> WORK TASK
For the listing that follows, report how many lines contain the string "rational", giving the number alone.

> RAW DATA
####

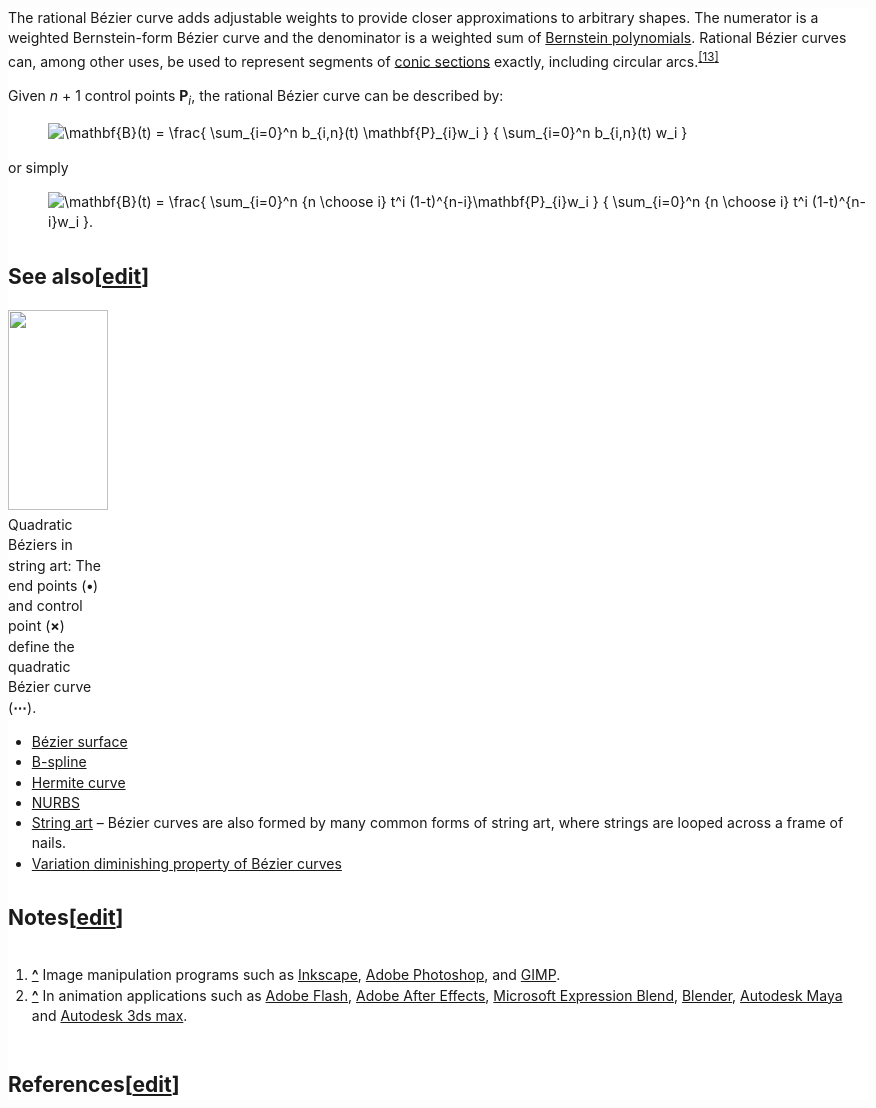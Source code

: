 <p>The rational Bézier curve adds adjustable weights to provide closer approximations to arbitrary shapes. The numerator is a weighted Bernstein-form Bézier curve and the denominator is a weighted sum of <a href="/wiki/Bernstein_polynomial" title="Bernstein polynomial">Bernstein polynomials</a>. Rational Bézier curves can, among other uses, be used to represent segments of <a href="/wiki/Conic_section" title="Conic section">conic sections</a> exactly, including circular arcs.<sup id="cite_ref-15" class="reference"><a href="#cite_note-15"><span>[</span>13<span>]</span></a></sup>
</p><p>Given <i>n</i> + 1 control points <b>P</b><sub><i>i</i></sub>, the rational Bézier curve can be described by:
</p>
<dl><dd><img class="mwe-math-fallback-image-inline tex" alt="&#10;\mathbf{B}(t) =&#10;\frac{&#10;\sum_{i=0}^n b_{i,n}(t) \mathbf{P}_{i}w_i&#10;}&#10;{&#10;\sum_{i=0}^n b_{i,n}(t) w_i&#10;}&#10;" src="//upload.wikimedia.org/math/0/d/8/0d8fa1beb8c7c4e30be9fd199e993ffc.png" /></dd></dl>
<p>or simply
</p>
<dl><dd><img class="mwe-math-fallback-image-inline tex" alt="&#10;\mathbf{B}(t) =&#10;\frac{&#10;\sum_{i=0}^n {n \choose i} t^i (1-t)^{n-i}\mathbf{P}_{i}w_i&#10;}&#10;{&#10;\sum_{i=0}^n {n \choose i} t^i (1-t)^{n-i}w_i&#10;}.&#10;" src="//upload.wikimedia.org/math/3/0/2/3025ba39155c31511fcc675edf2f4621.png" /></dd></dl>
<h2><span class="mw-headline" id="See_also">See also</span><span class="mw-editsection"><span class="mw-editsection-bracket">[</span><a href="/w/index.php?title=B%C3%A9zier_curve&amp;action=edit&amp;section=24" title="Edit section: See also">edit</a><span class="mw-editsection-bracket">]</span></span></h2>
<div class="thumb tright"><div class="thumbinner" style="width:102px;"><a href="/wiki/File:Quadratic_Beziers_in_string_art.svg" class="image"><img alt="" src="//upload.wikimedia.org/wikipedia/commons/thumb/0/09/Quadratic_Beziers_in_string_art.svg/100px-Quadratic_Beziers_in_string_art.svg.png" width="100" height="200" class="thumbimage" srcset="//upload.wikimedia.org/wikipedia/commons/thumb/0/09/Quadratic_Beziers_in_string_art.svg/150px-Quadratic_Beziers_in_string_art.svg.png 1.5x, //upload.wikimedia.org/wikipedia/commons/thumb/0/09/Quadratic_Beziers_in_string_art.svg/200px-Quadratic_Beziers_in_string_art.svg.png 2x" data-file-width="512" data-file-height="1024" /></a>  <div class="thumbcaption"><div class="magnify"><a href="/wiki/File:Quadratic_Beziers_in_string_art.svg" class="internal" title="Enlarge"></a></div>Quadratic Béziers in string art: The end points (<b>&#8226;</b>) and control point (<b>&#215;</b>) define the quadratic Bézier curve (<b>&#8943;</b>).</div></div></div>
<ul><li> <a href="/wiki/B%C3%A9zier_surface" title="Bézier surface">Bézier surface</a></li>
<li> <a href="/wiki/B-spline" title="B-spline">B-spline</a></li>
<li> <a href="/wiki/Hermite_curve" title="Hermite curve" class="mw-redirect">Hermite curve</a></li>
<li> <a href="/wiki/NURBS" title="NURBS" class="mw-redirect">NURBS</a></li>
<li> <a href="/wiki/String_art" title="String art">String art</a> – Bézier curves are also formed by many common forms of string art, where strings are looped across a frame of nails.</li>
<li> <a href="/wiki/Variation_diminishing_property_of_B%C3%A9zier_curves" title="Variation diminishing property of Bézier curves" class="mw-redirect">Variation diminishing property of Bézier curves</a></li></ul>
<h2><span class="mw-headline" id="Notes">Notes</span><span class="mw-editsection"><span class="mw-editsection-bracket">[</span><a href="/w/index.php?title=B%C3%A9zier_curve&amp;action=edit&amp;section=25" title="Edit section: Notes">edit</a><span class="mw-editsection-bracket">]</span></span></h2>
<div class="reflist columns references-column-count references-column-count-1" style="-moz-column-count: 1; -webkit-column-count: 1; column-count: 1; list-style-type: decimal;">
<ol class="references">
<li id="cite_note-1"><span class="mw-cite-backlink"><b><a href="#cite_ref-1">^</a></b></span> <span class="reference-text">Image manipulation programs such as <a href="/wiki/Inkscape" title="Inkscape">Inkscape</a>, <a href="/wiki/Adobe_Photoshop" title="Adobe Photoshop">Adobe Photoshop</a>, and <a href="/wiki/GIMP" title="GIMP">GIMP</a>.</span>
</li>
<li id="cite_note-2"><span class="mw-cite-backlink"><b><a href="#cite_ref-2">^</a></b></span> <span class="reference-text">In animation applications such as <a href="/wiki/Adobe_Flash" title="Adobe Flash">Adobe Flash</a>, <a href="/wiki/Adobe_After_Effects" title="Adobe After Effects">Adobe After Effects</a>, <a href="/wiki/Microsoft_Expression_Blend" title="Microsoft Expression Blend" class="mw-redirect">Microsoft Expression Blend</a>, <a href="/wiki/Blender_(software)" title="Blender (software)">Blender</a>, <a href="/wiki/Autodesk_Maya" title="Autodesk Maya">Autodesk Maya</a> and <a href="/wiki/Autodesk_3ds_max" title="Autodesk 3ds max" class="mw-redirect">Autodesk 3ds max</a>.</span>
</li>
</ol></div>
<h2><span class="mw-headline" id="References">References</span><span class="mw-editsection"><span class="mw-editsection-bracket">[</span><a href="/w/index.php?title=B%C3%A9zier_curve&amp;action=edit&amp;section=26" title="Edit section: References">edit</a><span class="mw-editsection-bracket">]</span></span></h2>
<ol class="references">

####

> WRITTEN REPLY
2